-- Opening Marker --

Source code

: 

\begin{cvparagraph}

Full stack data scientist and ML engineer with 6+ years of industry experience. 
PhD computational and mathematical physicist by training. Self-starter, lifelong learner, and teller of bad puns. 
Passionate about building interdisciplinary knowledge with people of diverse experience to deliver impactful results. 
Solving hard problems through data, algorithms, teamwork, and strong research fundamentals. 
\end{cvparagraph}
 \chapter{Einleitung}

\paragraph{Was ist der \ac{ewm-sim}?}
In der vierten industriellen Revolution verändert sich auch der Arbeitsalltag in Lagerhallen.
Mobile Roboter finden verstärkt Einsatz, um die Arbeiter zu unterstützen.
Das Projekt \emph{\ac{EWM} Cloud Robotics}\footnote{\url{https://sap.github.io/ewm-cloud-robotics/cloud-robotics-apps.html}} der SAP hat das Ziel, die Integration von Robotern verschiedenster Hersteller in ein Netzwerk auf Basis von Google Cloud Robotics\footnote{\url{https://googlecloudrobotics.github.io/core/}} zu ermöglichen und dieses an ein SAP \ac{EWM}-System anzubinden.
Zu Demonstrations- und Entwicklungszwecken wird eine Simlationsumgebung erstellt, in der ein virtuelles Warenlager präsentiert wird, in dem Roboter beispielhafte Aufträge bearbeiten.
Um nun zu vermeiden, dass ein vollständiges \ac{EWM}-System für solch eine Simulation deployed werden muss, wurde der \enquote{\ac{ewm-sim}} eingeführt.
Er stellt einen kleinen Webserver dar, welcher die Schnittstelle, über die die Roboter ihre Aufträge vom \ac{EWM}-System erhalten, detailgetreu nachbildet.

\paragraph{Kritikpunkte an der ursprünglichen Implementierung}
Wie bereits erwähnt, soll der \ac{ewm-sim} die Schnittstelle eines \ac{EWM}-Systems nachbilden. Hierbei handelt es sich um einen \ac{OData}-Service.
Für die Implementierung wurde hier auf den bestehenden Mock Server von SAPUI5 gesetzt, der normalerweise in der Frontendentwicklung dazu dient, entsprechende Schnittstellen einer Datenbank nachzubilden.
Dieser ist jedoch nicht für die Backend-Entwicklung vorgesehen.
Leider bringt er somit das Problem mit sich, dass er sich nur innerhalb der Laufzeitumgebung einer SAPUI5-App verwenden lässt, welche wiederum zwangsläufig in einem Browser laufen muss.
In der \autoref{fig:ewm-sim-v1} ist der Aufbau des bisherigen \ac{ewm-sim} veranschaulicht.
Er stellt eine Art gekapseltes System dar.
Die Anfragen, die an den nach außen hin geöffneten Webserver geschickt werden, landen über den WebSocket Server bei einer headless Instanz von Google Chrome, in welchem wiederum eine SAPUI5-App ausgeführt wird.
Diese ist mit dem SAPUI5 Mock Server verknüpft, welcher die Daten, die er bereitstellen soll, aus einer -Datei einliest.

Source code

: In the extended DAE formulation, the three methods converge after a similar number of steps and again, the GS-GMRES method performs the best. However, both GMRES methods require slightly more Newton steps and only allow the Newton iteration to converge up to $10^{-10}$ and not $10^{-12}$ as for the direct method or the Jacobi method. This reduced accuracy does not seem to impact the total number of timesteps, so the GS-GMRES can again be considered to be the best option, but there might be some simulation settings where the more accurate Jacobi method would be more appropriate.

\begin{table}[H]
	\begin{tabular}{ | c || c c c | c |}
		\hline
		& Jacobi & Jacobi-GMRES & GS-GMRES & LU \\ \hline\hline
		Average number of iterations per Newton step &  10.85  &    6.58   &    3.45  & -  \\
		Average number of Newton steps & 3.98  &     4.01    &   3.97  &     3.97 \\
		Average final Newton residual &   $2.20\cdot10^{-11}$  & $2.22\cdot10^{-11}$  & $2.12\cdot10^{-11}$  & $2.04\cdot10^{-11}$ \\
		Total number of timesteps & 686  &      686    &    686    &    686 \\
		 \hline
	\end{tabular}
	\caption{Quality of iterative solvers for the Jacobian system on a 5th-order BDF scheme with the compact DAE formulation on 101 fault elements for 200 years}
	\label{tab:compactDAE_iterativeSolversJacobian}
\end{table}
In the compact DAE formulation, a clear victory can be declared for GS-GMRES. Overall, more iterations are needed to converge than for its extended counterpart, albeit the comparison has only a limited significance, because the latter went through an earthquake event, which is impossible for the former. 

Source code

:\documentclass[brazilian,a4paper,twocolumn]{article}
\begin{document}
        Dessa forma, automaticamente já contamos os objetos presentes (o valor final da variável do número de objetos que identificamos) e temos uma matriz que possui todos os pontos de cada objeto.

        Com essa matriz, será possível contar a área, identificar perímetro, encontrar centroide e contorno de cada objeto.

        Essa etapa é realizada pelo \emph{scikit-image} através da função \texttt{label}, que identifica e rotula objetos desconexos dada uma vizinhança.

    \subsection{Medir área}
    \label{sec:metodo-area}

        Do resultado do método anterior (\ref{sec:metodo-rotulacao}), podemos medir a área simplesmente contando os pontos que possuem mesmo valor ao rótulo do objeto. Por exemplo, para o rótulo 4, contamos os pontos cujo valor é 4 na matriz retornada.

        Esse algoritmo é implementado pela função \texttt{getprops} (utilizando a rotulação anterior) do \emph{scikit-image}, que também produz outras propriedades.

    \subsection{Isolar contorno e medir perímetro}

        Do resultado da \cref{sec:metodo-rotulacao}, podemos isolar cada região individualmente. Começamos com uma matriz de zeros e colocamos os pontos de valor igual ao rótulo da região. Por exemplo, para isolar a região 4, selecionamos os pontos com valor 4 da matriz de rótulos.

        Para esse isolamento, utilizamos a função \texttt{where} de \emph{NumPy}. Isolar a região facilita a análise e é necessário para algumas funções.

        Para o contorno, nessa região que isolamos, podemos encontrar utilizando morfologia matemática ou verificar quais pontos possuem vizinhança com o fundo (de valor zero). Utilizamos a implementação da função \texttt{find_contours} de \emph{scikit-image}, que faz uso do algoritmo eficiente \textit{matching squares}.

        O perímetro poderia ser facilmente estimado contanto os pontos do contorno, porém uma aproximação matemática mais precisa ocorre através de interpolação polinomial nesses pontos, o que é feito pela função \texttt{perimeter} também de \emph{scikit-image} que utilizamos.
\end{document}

-- Closing Marker --

> [Directions for this task]
What lines in the material above contain the word "number"? Copy them out.

> [Worked solution]
: In the extended DAE formulation, the three methods converge after a similar number of steps and again, the GS-GMRES method performs the best. However, both GMRES methods require slightly more Newton steps and only allow the Newton iteration to converge up to $10^{-10}$ and not $10^{-12}$ as for the direct method or the Jacobi method. This reduced accuracy does not seem to impact the total number of timesteps, so the GS-GMRES can again be considered to be the best option, but there might be some simulation settings where the more accurate Jacobi method would be more appropriate.
		Average number of iterations per Newton step &  10.85  &    6.58   &    3.45  & -  \\
		Average number of Newton steps & 3.98  &     4.01    &   3.97  &     3.97 \\
		Total number of timesteps & 686  &      686    &    686    &    686 \\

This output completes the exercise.